After barely a week on the island its Baja time. We’ll be reef diving on two week long trips specifically looking for fin whales, pilot whales, sperm whales and humboldt squid as well as plenty of regular reef dives and hopefully some good sea lion encounters. The first trip is sold out except for one spot for a female diver. The second trip still has a bit of room but its getting a lot of interest so please sign up asap if you would like to join me.

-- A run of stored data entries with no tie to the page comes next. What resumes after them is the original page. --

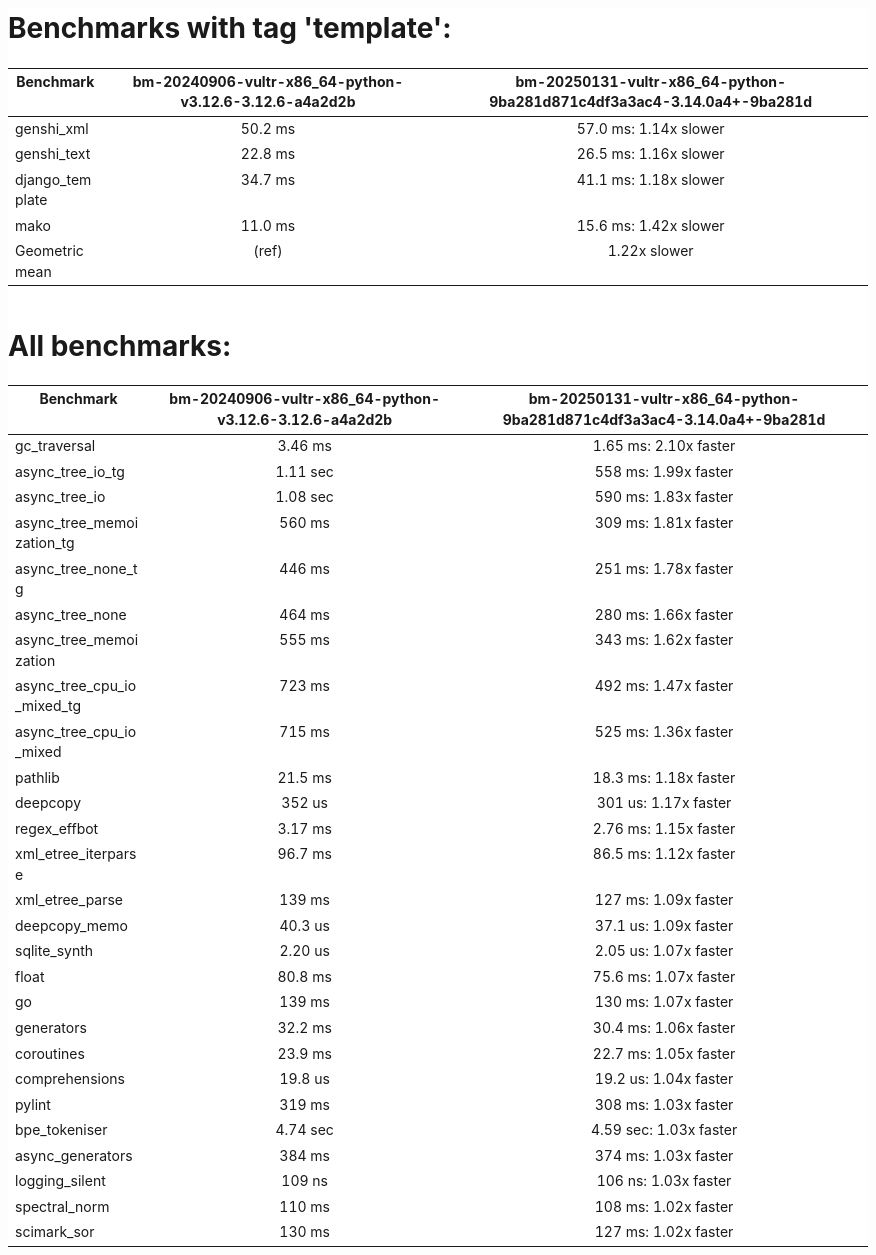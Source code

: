Benchmarks with tag 'template':
===============================

| Benchmark       | bm-20240906-vultr-x86_64-python-v3.12.6-3.12.6-a4a2d2b | bm-20250131-vultr-x86_64-python-9ba281d871c4df3a3ac4-3.14.0a4+-9ba281d |
|-----------------|:------------------------------------------------------:|:----------------------------------------------------------------------:|
| genshi_xml      | 50.2 ms                                                | 57.0 ms: 1.14x slower                                                  |
| genshi_text     | 22.8 ms                                                | 26.5 ms: 1.16x slower                                                  |
| django_template | 34.7 ms                                                | 41.1 ms: 1.18x slower                                                  |
| mako            | 11.0 ms                                                | 15.6 ms: 1.42x slower                                                  |
| Geometric mean  | (ref)                                                  | 1.22x slower                                                           |

All benchmarks:
===============

| Benchmark                  | bm-20240906-vultr-x86_64-python-v3.12.6-3.12.6-a4a2d2b | bm-20250131-vultr-x86_64-python-9ba281d871c4df3a3ac4-3.14.0a4+-9ba281d |
|----------------------------|:------------------------------------------------------:|:----------------------------------------------------------------------:|
| gc_traversal               | 3.46 ms                                                | 1.65 ms: 2.10x faster                                                  |
| async_tree_io_tg           | 1.11 sec                                               | 558 ms: 1.99x faster                                                   |
| async_tree_io              | 1.08 sec                                               | 590 ms: 1.83x faster                                                   |
| async_tree_memoization_tg  | 560 ms                                                 | 309 ms: 1.81x faster                                                   |
| async_tree_none_tg         | 446 ms                                                 | 251 ms: 1.78x faster                                                   |
| async_tree_none            | 464 ms                                                 | 280 ms: 1.66x faster                                                   |
| async_tree_memoization     | 555 ms                                                 | 343 ms: 1.62x faster                                                   |
| async_tree_cpu_io_mixed_tg | 723 ms                                                 | 492 ms: 1.47x faster                                                   |
| async_tree_cpu_io_mixed    | 715 ms                                                 | 525 ms: 1.36x faster                                                   |
| pathlib                    | 21.5 ms                                                | 18.3 ms: 1.18x faster                                                  |
| deepcopy                   | 352 us                                                 | 301 us: 1.17x faster                                                   |
| regex_effbot               | 3.17 ms                                                | 2.76 ms: 1.15x faster                                                  |
| xml_etree_iterparse        | 96.7 ms                                                | 86.5 ms: 1.12x faster                                                  |
| xml_etree_parse            | 139 ms                                                 | 127 ms: 1.09x faster                                                   |
| deepcopy_memo              | 40.3 us                                                | 37.1 us: 1.09x faster                                                  |
| sqlite_synth               | 2.20 us                                                | 2.05 us: 1.07x faster                                                  |
| float                      | 80.8 ms                                                | 75.6 ms: 1.07x faster                                                  |
| go                         | 139 ms                                                 | 130 ms: 1.07x faster                                                   |
| generators                 | 32.2 ms                                                | 30.4 ms: 1.06x faster                                                  |
| coroutines                 | 23.9 ms                                                | 22.7 ms: 1.05x faster                                                  |
| comprehensions             | 19.8 us                                                | 19.2 us: 1.04x faster                                                  |
| pylint                     | 319 ms                                                 | 308 ms: 1.03x faster                                                   |
| bpe_tokeniser              | 4.74 sec                                               | 4.59 sec: 1.03x faster                                                 |
| async_generators           | 384 ms                                                 | 374 ms: 1.03x faster                                                   |
| logging_silent             | 109 ns                                                 | 106 ns: 1.03x faster                                                   |
| spectral_norm              | 110 ms                                                 | 108 ms: 1.02x faster                                                   |
| scimark_sor                | 130 ms                                                 | 127 ms: 1.02x faster                                                   |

As usual, I’ll be coaching anyone that brings a camera if you want help. These will be great trips with a huge amount of diversity.

SALMON SHARK EXPEDITION

Here’s a unique idea, any true shark fanatics reading this blog will be aware that there’s a healthy population of Salmon Sharks in Alaska in the late summer. You may not know that they also congregate much further south in our accessible Vancouver Island waters. With that in mind, I’m trying to put together a salmon shark chumming trip for early September aboard one of our local liveaboards. It will be very experimental but not crazy expensive for a week on a BC liveaboard. More on this if I manage to pull everything together in time.

PREDATORS IN PERIL PROJECT

By the time October rolls around I’ll be ready to head out looking for new rare shark species for the Predators in Peril Project. This time I’ll be working with researchers in the Bahamas that are bringing up deep sea sharks to measure and tag them. Their motives are to assess abundance and to find out which species inhabit great depth in the Bahamas tropical seas. I’ll be documenting their work in pictures and slipping into the water to shoot each species as it is released. Its a very exciting project that should yield some great images.

BULL SHARKS IN MEXICO

On my Big Fish Expeditions Website I have a Bull Shark trip listed for December in Playa Del Carmen but there are no exact dates because I’m still sitting on the sidelines waiting to see what happens this year. Last season, after the sharks had congregated to attend the shark feed, they were captured and killed by shark fishermen from the surrounding villages. As a conservationist, I can’t participate in a feed this year if the sharks are likely to meet the same fate. So, the trip is on hold until I hear that the locals have found a way to protect the sharks.

MALPELO SHARK SAFARI

MALPELO SHARK SAFARI

Looking even further forward, I have chartered the Inula which is a liveaboard catamaran that sails out of Panama to Malpelo which is a small volcanic island deep in the Eastern Tropical Pacific. If you haven’t heard of Malpelo, imagine world famous Cocos Island but with even more shark diversity. Malpelo has schooling hammers in relatively shallow water, silky sharks, Galapagos sharks, whitetips (not the oceanic kind), occasional whale sharks, mantas and in February (which is when we’ll be going) Smalltooth Sandtiger Sharks which are the regular sandtiger’s oversized cousin. The smalltooths live in very deep water and swim up to the 50-60 meter range at Malpelo for a short time each year. The pics from this year’s trip (taken by accomplished photographer Tomas Kotouc) show how impressive and accessible these animals are at the island.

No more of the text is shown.